I don't blame Lickley for his movie's lack of narrative thrust: by definition, there's not a whole lot of human activity in the coldest place on Earth. At fault are my own unreasonably high expectations after having enjoyed nearly a half-dozen such movies whose creators found a compelling hook in their subjects, a through-line that made the beautiful higher-than-high-definition imagery and sound almost secondary to the overall theme. Wonders of the Arctic plays as a forty-minute trailer compilation of movies I'm dying to see.
The film's greatest surprise is that the titular wonders aren't all related to arctic birds, polar bears, or sea creatures. There are some great human stories here as well, such as the American and British scientists working with the indigenous Inuits to measure ice thickness. We also get a glimpse at a nickel-mining operation in Quebec, where crews drill patiently into 1,9000-foot-thick blocks of ice. Nearby, a massive "icebreaker" ship makes its way through the thirty feet of ice separating surface from water, traversing a mere 400 feet in 5 days.

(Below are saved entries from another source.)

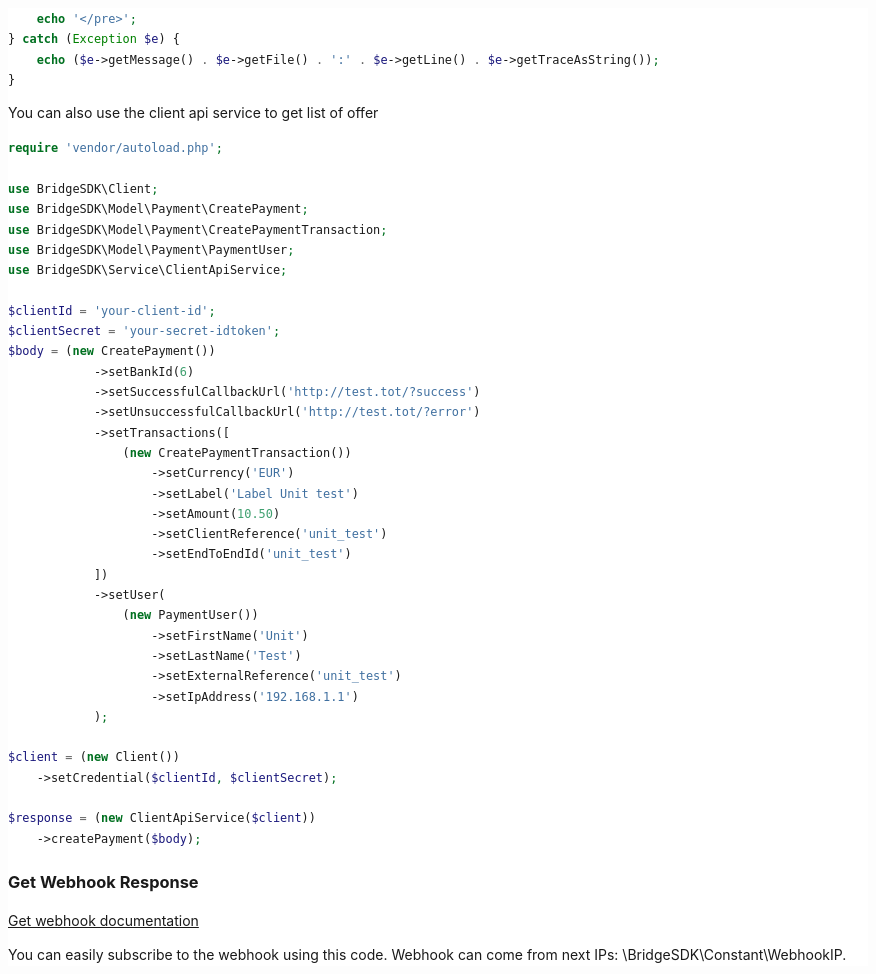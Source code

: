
 ```php
    echo '</pre>';
} catch (Exception $e) {
    echo ($e->getMessage() . $e->getFile() . ':' . $e->getLine() . $e->getTraceAsString());
}
```

You can also use the client api service to get list of offer

```php
require 'vendor/autoload.php';

use BridgeSDK\Client;
use BridgeSDK\Model\Payment\CreatePayment;
use BridgeSDK\Model\Payment\CreatePaymentTransaction;
use BridgeSDK\Model\Payment\PaymentUser;
use BridgeSDK\Service\ClientApiService;

$clientId = 'your-client-id';
$clientSecret = 'your-secret-idtoken';
$body = (new CreatePayment())
            ->setBankId(6)
            ->setSuccessfulCallbackUrl('http://test.tot/?success')
            ->setUnsuccessfulCallbackUrl('http://test.tot/?error')
            ->setTransactions([
                (new CreatePaymentTransaction())
                    ->setCurrency('EUR')
                    ->setLabel('Label Unit test')
                    ->setAmount(10.50)
                    ->setClientReference('unit_test')
                    ->setEndToEndId('unit_test')
            ])
            ->setUser(
                (new PaymentUser())
                    ->setFirstName('Unit')
                    ->setLastName('Test')
                    ->setExternalReference('unit_test')
                    ->setIpAddress('192.168.1.1')
            );

$client = (new Client())
    ->setCredential($clientId, $clientSecret);
    
$response = (new ClientApiService($client))
    ->createPayment($body);
```

### Get Webhook Response

[Get webhook documentation][webhooks]

You can easily subscribe to the webhook using this code. Webhook can come from next IPs: \BridgeSDK\Constant\WebhookIP.


[bank-doc]: https://docs.bridgeapi.io/reference/show-a-bank
[list-banks-doc]: https://docs.bridgeapi.io/reference/list-banks
[create-payment-doc]: https://docs.bridgeapi.io/reference/create-payment-request
[payment-doc]: https://docs.bridgeapi.io/reference/get-payment-request
[webhooks]: https://docs.bridgeapi.io/docs/webhooks-events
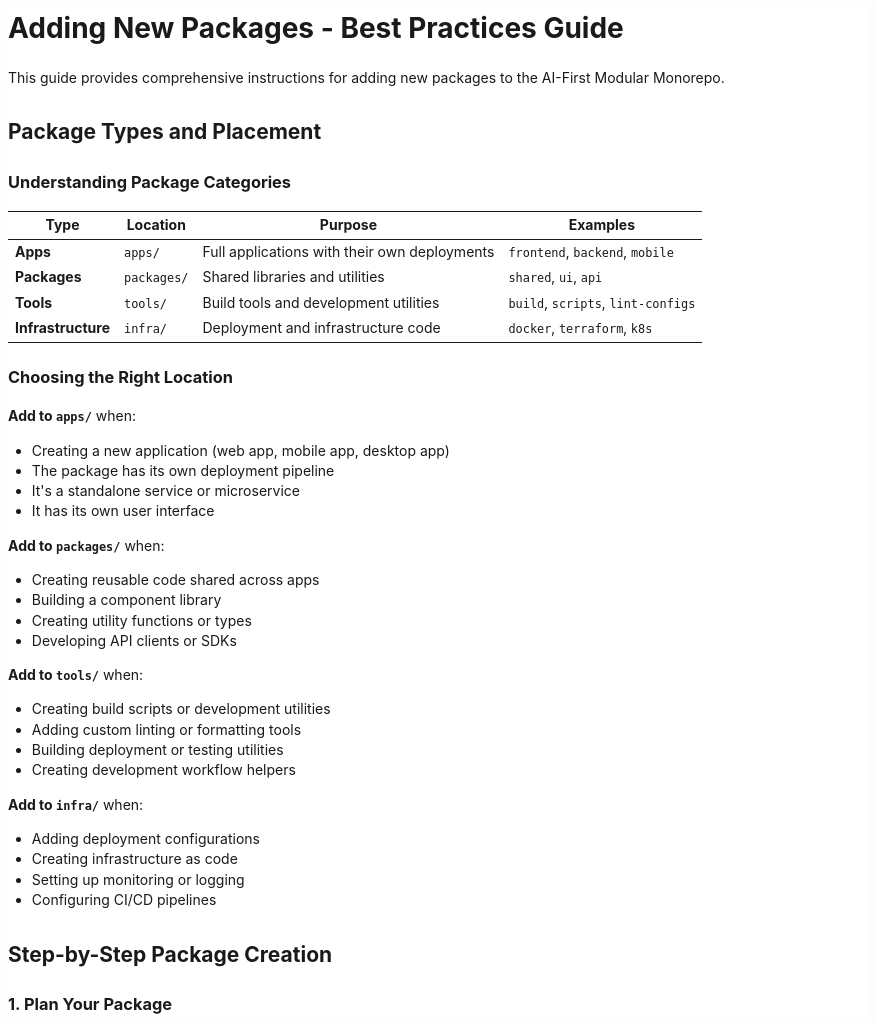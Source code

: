 # Adding New Packages - Best Practices Guide

This guide provides comprehensive instructions for adding new packages to the AI-First Modular Monorepo.

## Package Types and Placement

### Understanding Package Categories

| Type               | Location    | Purpose                                      | Examples                           |
| ------------------ | ----------- | -------------------------------------------- | ---------------------------------- |
| **Apps**           | `apps/`     | Full applications with their own deployments | `frontend`, `backend`, `mobile`    |
| **Packages**       | `packages/` | Shared libraries and utilities               | `shared`, `ui`, `api`              |
| **Tools**          | `tools/`    | Build tools and development utilities        | `build`, `scripts`, `lint-configs` |
| **Infrastructure** | `infra/`    | Deployment and infrastructure code           | `docker`, `terraform`, `k8s`       |

### Choosing the Right Location

**Add to `apps/`** when:

- Creating a new application (web app, mobile app, desktop app)
- The package has its own deployment pipeline
- It's a standalone service or microservice
- It has its own user interface

**Add to `packages/`** when:

- Creating reusable code shared across apps
- Building a component library
- Creating utility functions or types
- Developing API clients or SDKs

**Add to `tools/`** when:

- Creating build scripts or development utilities
- Adding custom linting or formatting tools
- Building deployment or testing utilities
- Creating development workflow helpers

**Add to `infra/`** when:

- Adding deployment configurations
- Creating infrastructure as code
- Setting up monitoring or logging
- Configuring CI/CD pipelines

## Step-by-Step Package Creation

### 1. Plan Your Package
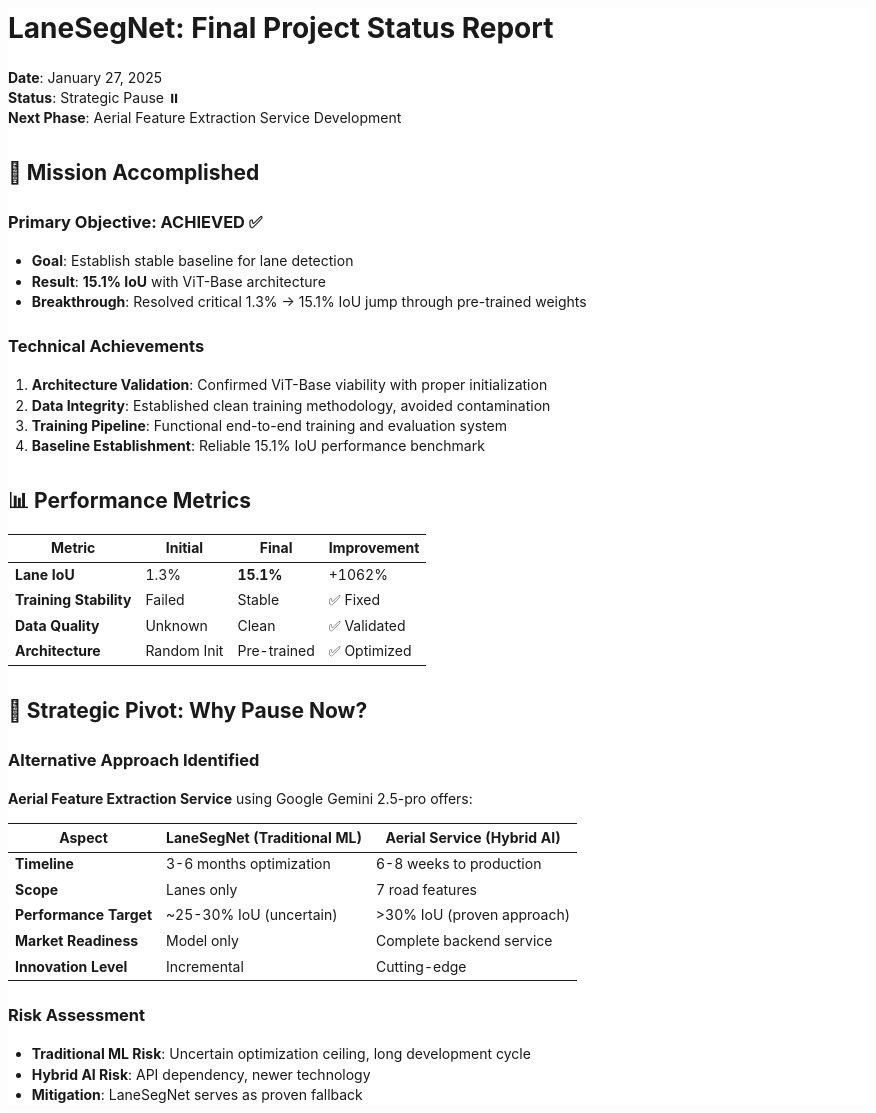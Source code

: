 # LaneSegNet: Final Project Status Report

**Date**: January 27, 2025  
**Status**: Strategic Pause ⏸️  
**Next Phase**: Aerial Feature Extraction Service Development

## 🎯 Mission Accomplished

### Primary Objective: ACHIEVED ✅
- **Goal**: Establish stable baseline for lane detection
- **Result**: **15.1% IoU** with ViT-Base architecture
- **Breakthrough**: Resolved critical 1.3% → 15.1% IoU jump through pre-trained weights

### Technical Achievements
1. **Architecture Validation**: Confirmed ViT-Base viability with proper initialization
2. **Data Integrity**: Established clean training methodology, avoided contamination
3. **Training Pipeline**: Functional end-to-end training and evaluation system
4. **Baseline Establishment**: Reliable 15.1% IoU performance benchmark

## 📊 Performance Metrics

| Metric | Initial | Final | Improvement |
|--------|---------|-------|-------------|
| **Lane IoU** | 1.3% | **15.1%** | +1062% |
| **Training Stability** | Failed | Stable | ✅ Fixed |
| **Data Quality** | Unknown | Clean | ✅ Validated |
| **Architecture** | Random Init | Pre-trained | ✅ Optimized |

## 🔄 Strategic Pivot: Why Pause Now?

### Alternative Approach Identified
**Aerial Feature Extraction Service** using Google Gemini 2.5-pro offers:

| Aspect | LaneSegNet (Traditional ML) | Aerial Service (Hybrid AI) |
|--------|----------------------------|----------------------------|
| **Timeline** | 3-6 months optimization | 6-8 weeks to production |
| **Scope** | Lanes only | 7 road features |
| **Performance Target** | ~25-30% IoU (uncertain) | >30% IoU (proven approach) |
| **Market Readiness** | Model only | Complete backend service |
| **Innovation Level** | Incremental | Cutting-edge |

### Risk Assessment
- **Traditional ML Risk**: Uncertain optimization ceiling, long development cycle
- **Hybrid AI Risk**: API dependency, newer technology
- **Mitigation**: LaneSegNet serves as proven fallback
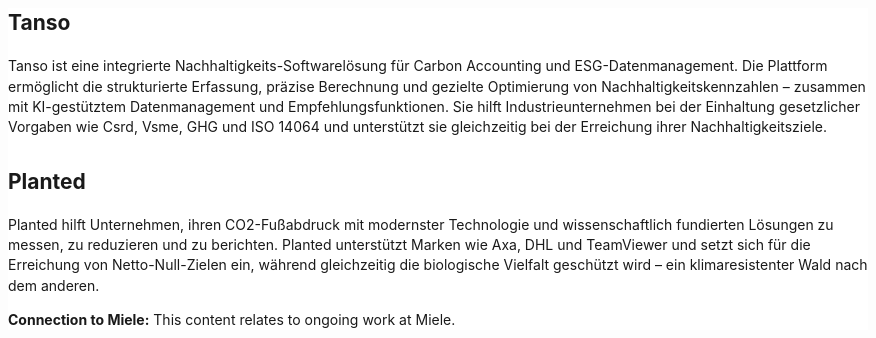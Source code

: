 ## Tanso
Tanso ist eine integrierte Nachhaltigkeits-Softwarelösung für Carbon Accounting und ESG-Datenmanagement. Die Plattform ermöglicht die strukturierte Erfassung, präzise Berechnung und gezielte Optimierung von Nachhaltigkeitskennzahlen – zusammen mit KI-gestütztem Datenmanagement und Empfehlungsfunktionen. Sie hilft Industrieunternehmen bei der Einhaltung gesetzlicher Vorgaben wie Csrd, Vsme, GHG und ISO 14064 und unterstützt sie gleichzeitig bei der Erreichung ihrer Nachhaltigkeitsziele.

## Planted
Planted hilft Unternehmen, ihren CO2-Fußabdruck mit modernster Technologie und wissenschaftlich fundierten Lösungen zu messen, zu reduzieren und zu berichten. Planted unterstützt Marken wie Axa, DHL und TeamViewer und setzt sich für die Erreichung von Netto-Null-Zielen ein, während gleichzeitig die biologische Vielfalt geschützt wird – ein klimaresistenter Wald nach dem anderen.


**Connection to Miele:** This content relates to ongoing work at Miele.
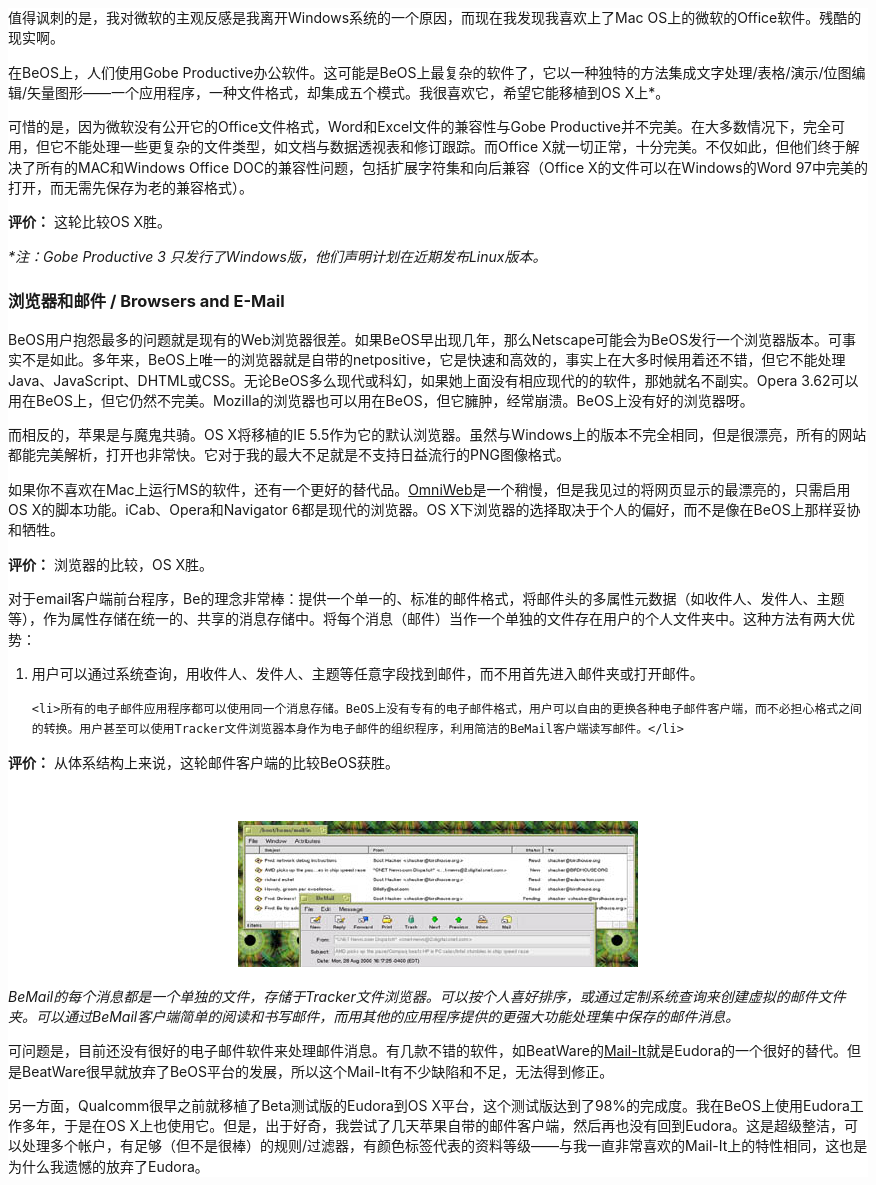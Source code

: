 值得讽刺的是，我对微软的主观反感是我离开Windows系统的一个原因，而现在我发现我喜欢上了Mac OS上的微软的Office软件。残酷的现实啊。

在BeOS上，人们使用Gobe Productive办公软件。这可能是BeOS上最复杂的软件了，它以一种独特的方法集成文字处理/表格/演示/位图编辑/矢量图形——一个应用程序，一种文件格式，却集成五个模式。我很喜欢它，希望它能移植到OS X上*。

可惜的是，因为微软没有公开它的Office文件格式，Word和Excel文件的兼容性与Gobe Productive并不完美。在大多数情况下，完全可用，但它不能处理一些更复杂的文件类型，如文档与数据透视表和修订跟踪。而Office X就一切正常，十分完美。不仅如此，但他们终于解决了所有的MAC和Windows Office DOC的兼容性问题，包括扩展字符集和向后兼容（Office X的文件可以在Windows的Word 97中完美的打开，而无需先保存为老的兼容格式）。

**评价：** 这轮比较OS X胜。

<i>*注：Gobe Productive 3 只发行了Windows版，他们声明计划在近期发布Linux版本。</i>


### 浏览器和邮件 / Browsers and E-Mail

BeOS用户抱怨最多的问题就是现有的Web浏览器很差。如果BeOS早出现几年，那么Netscape可能会为BeOS发行一个浏览器版本。可事实不是如此。多年来，BeOS上唯一的浏览器就是自带的netpositive，它是快速和高效的，事实上在大多时候用着还不错，但它不能处理Java、JavaScript、DHTML或CSS。无论BeOS多么现代或科幻，如果她上面没有相应现代的的软件，那她就名不副实。Opera 3.62可以用在BeOS上，但它仍然不完美。Mozilla的浏览器也可以用在BeOS，但它臃肿，经常崩溃。BeOS上没有好的浏览器呀。

而相反的，苹果是与魔鬼共骑。OS X将移植的IE 5.5作为它的默认浏览器。虽然与Windows上的版本不完全相同，但是很漂亮，所有的网站都能完美解析，打开也非常快。它对于我的最大不足就是不支持日益流行的PNG图像格式。

如果你不喜欢在Mac上运行MS的软件，还有一个更好的替代品。<a href="http://www.omnigroup.com/" target="_blank">OmniWeb</a>是一个稍慢，但是我见过的将网页显示的最漂亮的，只需启用OS X的脚本功能。iCab、Opera和Navigator 6都是现代的浏览器。OS X下浏览器的选择取决于个人的偏好，而不是像在BeOS上那样妥协和牺牲。

**评价：** 浏览器的比较，OS X胜。

对于email客户端前台程序，Be的理念非常棒：提供一个单一的、标准的邮件格式，将邮件头的多属性元数据（如收件人、发件人、主题等），作为属性存储在统一的、共享的消息存储中。将每个消息（邮件）当作一个单独的文件存在用户的个人文件夹中。这种方法有两大优势：

<ol>
	<li>用户可以通过系统查询，用收件人、发件人、主题等任意字段找到邮件，而不用首先进入邮件夹或打开邮件。</li>

	<li>所有的电子邮件应用程序都可以使用同一个消息存储。BeOS上没有专有的电子邮件格式，用户可以自由的更换各种电子邮件客户端，而不必担心格式之间的转换。用户甚至可以使用Tracker文件浏览器本身作为电子邮件的组织程序，利用简洁的BeMail客户端读写邮件。</li>
</ol>

**评价：** 从体系结构上来说，这轮邮件客户端的比较BeOS获胜。

<br><div align="center">
<a href="http://www.birdhouse.org/beos/refugee/bemail.jpg" target="_blank"><img src="/images/Tales-of-BeOS-Refugee/TalesBeOS-bemail.jpg" alt="bemail" border="0" height="146" width="400"></a>
</div>
<i>BeMail的每个消息都是一个单独的文件，存储于Tracker文件浏览器。可以按个人喜好排序，或通过定制系统查询来创建虚拟的邮件文件夹。可以通过BeMail客户端简单的阅读和书写邮件，而用其他的应用程序提供的更强大功能处理集中保存的邮件消息。</i>

可问题是，目前还没有很好的电子邮件软件来处理邮件消息。有几款不错的软件，如BeatWare的<a href="http://www.bebits.com/app/502" target="_blank">Mail-It</a>就是Eudora的一个很好的替代。但是BeatWare很早就放弃了BeOS平台的发展，所以这个Mail-It有不少缺陷和不足，无法得到修正。

另一方面，Qualcomm很早之前就移植了Beta测试版的Eudora到OS X平台，这个测试版达到了98%的完成度。我在BeOS上使用Eudora工作多年，于是在OS X上也使用它。但是，出于好奇，我尝试了几天苹果自带的邮件客户端，然后再也没有回到Eudora。这是超级整洁，可以处理多个帐户，有足够（但不是很棒）的规则/过滤器，有颜色标签代表的资料等级——与我一直非常喜欢的Mail-It上的特性相同，这也是为什么我遗憾的放弃了Eudora。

Then there's the remote Hudson Bay town of Churchill, where the one guideline for Halloween costumes is "No Polar Bears!". With global temperatures heating up, the polar bears' food supply is increasingly off schedule. Lickley catches up with a trio who haven't eaten in four months, and venture down to Churchill in desperation. The local sheriff has been working overtime keeping the creatures at bay, and I was fascinated by the humane process in which the polar bears are tranquilized, air lifted back to the wild, and revived (before the attendants scramble to get the hell back on the helicopter, of course).
Wonders of the Arctic is, like its recent IMAX home video companions, a movie about conservation. I got the feeling watching this that Lickley's film might one day be remembered as a gorgeous historical artifact instead of a postcard for a place that everyone could feasibly visit. As I mentioned in my review of The Last Reef, I'm not a scientist and have not done my homework on climate change. But as films like Lickley's track and model-out changes to eating and migration patterns, and describe the increasing amount of water at the top of the planet that doesn't freeze during winter months, it's hard to dismiss the threat (or at least the not-at-all-fanciful possibility) that our planet is in trouble.
To clarify: the planet will be just fine, long after we're gone. Just look at the shrimp and the ancient sharks that live in the sun-deprived depths of the arctic for proof that nature doesn't care about people or the documentaries we make about them. Nature will find a way to outlive us. Wonders of the Arctic makes some compelling visual arguments for our stepping up efforts to conserve our own species--and that means keeping the planet from reclaiming us.
But in between the tranquil, alien footage of frolicking narwhals, and a rookie whale scientist trying to tag a bowhead for study, there were just too many minutes-long landscape shots and spinning aerial views of ice caps to keep my attention's fires burning throughout. I found myself easily distracted as nature receded into the periphery. Hell, maybe that was Lickley's point.